Brokers: Chinese Yards Cashing In from Bulker Ordering
The Chinese shipyards were the preferred choice for owners, with Jiangsu Yangzijiang Shipbuilding Group scoring a huge chunk of placed orders.
Namely, aside to Navibulgar’s order for up to six 45,000 DWT bulkers World Maritime News reported on last week, Yangzijiang has secured orders for up to six more bulkers.
According to Intermodal Research and Valuations, Japanese Lepta Shipping has ordered one 180,000 DWT bulker from the yard and has an option to add one more vessel of the same size to its ordering tally. In addition, Norwegian Kumar has placed an order for two firm plus two optional 180,000 DWT Capesizes at the yard.
The three orders will keep the yard busy for the following two years, as the new ships are slated to start delivery in 2019 and continuing into 2020.
Chinese shipyard Dalian COSCO KHI Ship Engineering (DACKS) has been linked to an order for two Ultramax bulkers of 61,000 DWT placed by Singaporean Eastern Pacific. The company is said to be paying USD 24 million per ship, scheduled to join their owner in 2019.
Two more bulker orders have been tied to Shanghai Waigaoqiao Shipbuilding (SWS).

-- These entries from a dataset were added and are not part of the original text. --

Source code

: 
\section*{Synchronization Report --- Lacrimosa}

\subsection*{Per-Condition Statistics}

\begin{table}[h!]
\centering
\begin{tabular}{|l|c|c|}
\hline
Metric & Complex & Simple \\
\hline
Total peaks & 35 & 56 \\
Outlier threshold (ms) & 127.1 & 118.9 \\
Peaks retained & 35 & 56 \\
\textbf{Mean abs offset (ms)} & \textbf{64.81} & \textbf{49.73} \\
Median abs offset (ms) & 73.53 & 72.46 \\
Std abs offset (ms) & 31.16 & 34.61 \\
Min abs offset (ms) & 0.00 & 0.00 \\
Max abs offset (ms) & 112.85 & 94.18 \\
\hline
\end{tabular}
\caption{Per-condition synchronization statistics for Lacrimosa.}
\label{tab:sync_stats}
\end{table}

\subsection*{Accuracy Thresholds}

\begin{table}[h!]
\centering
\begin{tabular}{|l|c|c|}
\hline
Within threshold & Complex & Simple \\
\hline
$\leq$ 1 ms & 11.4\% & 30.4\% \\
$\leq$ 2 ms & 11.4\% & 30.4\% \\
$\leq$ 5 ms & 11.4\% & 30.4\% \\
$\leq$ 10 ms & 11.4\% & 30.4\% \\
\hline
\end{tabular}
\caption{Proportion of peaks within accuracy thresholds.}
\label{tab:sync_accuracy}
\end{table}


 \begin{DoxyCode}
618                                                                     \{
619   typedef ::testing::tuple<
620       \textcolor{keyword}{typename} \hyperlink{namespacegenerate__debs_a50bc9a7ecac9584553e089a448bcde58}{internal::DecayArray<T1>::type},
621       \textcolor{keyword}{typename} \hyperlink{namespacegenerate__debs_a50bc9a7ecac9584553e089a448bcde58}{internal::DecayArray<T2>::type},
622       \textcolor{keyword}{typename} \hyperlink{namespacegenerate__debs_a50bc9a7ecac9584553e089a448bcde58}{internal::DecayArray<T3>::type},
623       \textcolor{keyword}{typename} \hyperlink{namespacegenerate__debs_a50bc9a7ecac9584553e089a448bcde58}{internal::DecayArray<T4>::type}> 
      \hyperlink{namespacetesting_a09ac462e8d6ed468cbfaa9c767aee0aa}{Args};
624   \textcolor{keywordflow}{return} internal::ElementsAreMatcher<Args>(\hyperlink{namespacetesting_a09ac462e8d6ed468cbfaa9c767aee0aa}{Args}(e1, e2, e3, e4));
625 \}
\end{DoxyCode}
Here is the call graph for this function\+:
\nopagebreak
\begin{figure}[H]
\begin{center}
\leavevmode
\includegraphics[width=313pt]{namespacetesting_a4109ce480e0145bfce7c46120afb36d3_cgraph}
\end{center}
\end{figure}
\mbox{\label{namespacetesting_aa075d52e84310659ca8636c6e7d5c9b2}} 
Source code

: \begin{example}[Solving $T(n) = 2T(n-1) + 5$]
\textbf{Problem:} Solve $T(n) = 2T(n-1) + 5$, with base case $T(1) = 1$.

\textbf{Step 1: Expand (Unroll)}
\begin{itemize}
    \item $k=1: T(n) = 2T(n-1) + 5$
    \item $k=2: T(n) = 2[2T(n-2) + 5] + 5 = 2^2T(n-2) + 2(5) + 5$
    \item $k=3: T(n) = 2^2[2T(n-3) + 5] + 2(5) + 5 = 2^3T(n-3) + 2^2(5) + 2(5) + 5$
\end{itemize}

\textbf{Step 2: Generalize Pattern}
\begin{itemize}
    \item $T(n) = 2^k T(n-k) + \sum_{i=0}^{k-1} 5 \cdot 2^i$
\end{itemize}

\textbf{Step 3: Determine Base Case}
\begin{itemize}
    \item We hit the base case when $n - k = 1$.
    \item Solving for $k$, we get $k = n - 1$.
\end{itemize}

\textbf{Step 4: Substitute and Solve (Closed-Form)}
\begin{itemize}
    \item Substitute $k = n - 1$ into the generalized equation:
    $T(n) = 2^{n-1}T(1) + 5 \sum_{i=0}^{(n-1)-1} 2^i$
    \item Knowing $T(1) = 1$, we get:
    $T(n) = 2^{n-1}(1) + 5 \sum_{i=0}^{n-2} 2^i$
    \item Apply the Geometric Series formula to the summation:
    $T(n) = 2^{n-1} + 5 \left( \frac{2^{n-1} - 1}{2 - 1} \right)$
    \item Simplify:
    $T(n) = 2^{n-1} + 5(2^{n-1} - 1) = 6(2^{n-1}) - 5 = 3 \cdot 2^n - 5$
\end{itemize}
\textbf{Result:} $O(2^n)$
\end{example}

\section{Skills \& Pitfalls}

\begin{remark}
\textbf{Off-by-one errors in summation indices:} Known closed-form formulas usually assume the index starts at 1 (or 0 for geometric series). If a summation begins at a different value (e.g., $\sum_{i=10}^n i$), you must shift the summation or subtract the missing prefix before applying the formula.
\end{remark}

Based on the data from Intermodal, Chinese Foremost Group exercised options for two 180,000 DWT bulkers at the yard, which are also set for delivery in 2019.
Since the beginning of the second half of this year, shipowners have ramped up dry bulk ordering, bringing the newbuild count to 110 new ships from July to September 2017.
The number has almost doubled when compared to 63 newbuilding orders from the first half of this year, according to the data from VesselsValue.